Required action:
Note the line where "([\#35058](https://forge.typo3.org/issues/35058))" appears in the data below; write it out exactly, along with every line that comes after it to the end.

▼

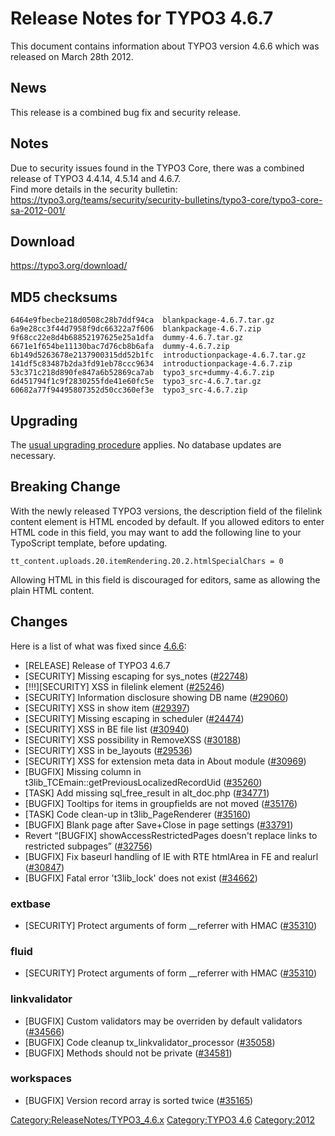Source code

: Release Notes for TYPO3 4.6.7
=============================

This document contains information about TYPO3 version 4.6.6 which was
released on March 28th 2012.

News
----

This release is a combined bug fix and security release.

Notes
-----

Due to security issues found in the TYPO3 Core, there was a combined
release of TYPO3 4.4.14, 4.5.14 and 4.6.7.\
Find more details in the security bulletin:
<https://typo3.org/teams/security/security-bulletins/typo3-core/typo3-core-sa-2012-001/>

Download
--------

<https://typo3.org/download/>

MD5 checksums
-------------

    6464e9fbecbe218d0508c28b7ddf94ca  blankpackage-4.6.7.tar.gz
    6a9e28cc3f44d7958f9dc66322a7f606  blankpackage-4.6.7.zip
    9f68cc22e8d4b68852197625e25a1dfa  dummy-4.6.7.tar.gz
    6671e1f654be11130bac7d76cb8b6afa  dummy-4.6.7.zip
    6b149d5263678e2137900315dd52b1fc  introductionpackage-4.6.7.tar.gz
    141df5c83487b2da3fd91eb78ccc9634  introductionpackage-4.6.7.zip
    53c371c218d890fe847a6b52869ca7ab  typo3_src+dummy-4.6.7.zip
    6d451794f1c9f2830255fde41e60fc5e  typo3_src-4.6.7.tar.gz
    60682a77f94495807352d50cc360ef3e  typo3_src-4.6.7.zip

Upgrading
---------

The [usual upgrading
procedure](https://docs.typo3.org/typo3cms/InstallationGuide/) applies.
No database updates are necessary.

Breaking Change
---------------

With the newly released TYPO3 versions, the description field of the
filelink content element is HTML encoded by default. If you allowed
editors to enter HTML code in this field, you may want to add the
following line to your TypoScript template, before updating.

    tt_content.uploads.20.itemRendering.20.2.htmlSpecialChars = 0

Allowing HTML in this field is discouraged for editors, same as allowing
the plain HTML content.

Changes
-------

Here is a list of what was fixed since [4.6.6](TYPO3_4.6.6 "wikilink"):

-   \[RELEASE\] Release of TYPO3 4.6.7
-   \[SECURITY\] Missing escaping for sys\_notes
    ([\#22748](https://forge.typo3.org/issues/22748))
-   \[!!!\]\[SECURITY\] XSS in filelink element
    ([\#25246](https://forge.typo3.org/issues/25246))
-   \[SECURITY\] Information disclosure showing DB name
    ([\#29060](https://forge.typo3.org/issues/29060))
-   \[SECURITY\] XSS in show item
    ([\#29397](https://forge.typo3.org/issues/29397))
-   \[SECURITY\] Missing escaping in scheduler
    ([\#24474](https://forge.typo3.org/issues/24474))
-   \[SECURITY\] XSS in BE file list
    ([\#30940](https://forge.typo3.org/issues/30940))
-   \[SECURITY\] XSS possibility in RemoveXSS
    ([\#30188](https://forge.typo3.org/issues/30188))
-   \[SECURITY\] XSS in be\_layouts
    ([\#29536](https://forge.typo3.org/issues/29536))
-   \[SECURITY\] XSS for extension meta data in About module
    ([\#30969](https://forge.typo3.org/issues/30969))
-   \[BUGFIX\] Missing column in
    t3lib\_TCEmain::getPreviousLocalizedRecordUid
    ([\#35260](https://forge.typo3.org/issues/35260))
-   \[TASK\] Add missing sql\_free\_result in alt\_doc.php
    ([\#34771](https://forge.typo3.org/issues/34771))
-   \[BUGFIX\] Tooltips for items in groupfields are not moved
    ([\#35176](https://forge.typo3.org/issues/35176))
-   \[TASK\] Code clean-up in t3lib\_PageRenderer
    ([\#35160](https://forge.typo3.org/issues/35160))
-   \[BUGFIX\] Blank page after Save+Close in page settings
    ([\#33791](https://forge.typo3.org/issues/33791))
-   Revert “\[BUGFIX\] showAccessRestrictedPages doesn't replace links
    to restricted subpages”
    ([\#32756](https://forge.typo3.org/issues/32756))
-   \[BUGFIX\] Fix baseurl handling of IE with RTE htmlArea in FE and
    realurl ([\#30847](https://forge.typo3.org/issues/30847))
-   \[BUGFIX\] Fatal error 't3lib\_lock' does not exist
    ([\#34662](https://forge.typo3.org/issues/34662))

### extbase

-   \[SECURITY\] Protect arguments of form \_\_referrer with HMAC
    ([\#35310](https://forge.typo3.org/issues/35310))

### fluid

-   \[SECURITY\] Protect arguments of form \_\_referrer with HMAC
    ([\#35310](https://forge.typo3.org/issues/35310))

### linkvalidator

-   \[BUGFIX\] Custom validators may be overriden by default validators
    ([\#34566](https://forge.typo3.org/issues/34566))
-   \[BUGFIX\] Code cleanup tx\_linkvalidator\_processor
    ([\#35058](https://forge.typo3.org/issues/35058))
-   \[BUGFIX\] Methods should not be private
    ([\#34581](https://forge.typo3.org/issues/34581))

### workspaces

-   \[BUGFIX\] Version record array is sorted twice
    ([\#35165](https://forge.typo3.org/issues/35165))

<Category:ReleaseNotes/TYPO3_4.6.x> [Category:TYPO3
4.6](Category:TYPO3_4.6 "wikilink") <Category:2012>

▲

Reply:
    ([\#35058](https://forge.typo3.org/issues/35058))
-   \[BUGFIX\] Methods should not be private
    ([\#34581](https://forge.typo3.org/issues/34581))

### workspaces

-   \[BUGFIX\] Version record array is sorted twice
    ([\#35165](https://forge.typo3.org/issues/35165))

<Category:ReleaseNotes/TYPO3_4.6.x> [Category:TYPO3
4.6](Category:TYPO3_4.6 "wikilink") <Category:2012>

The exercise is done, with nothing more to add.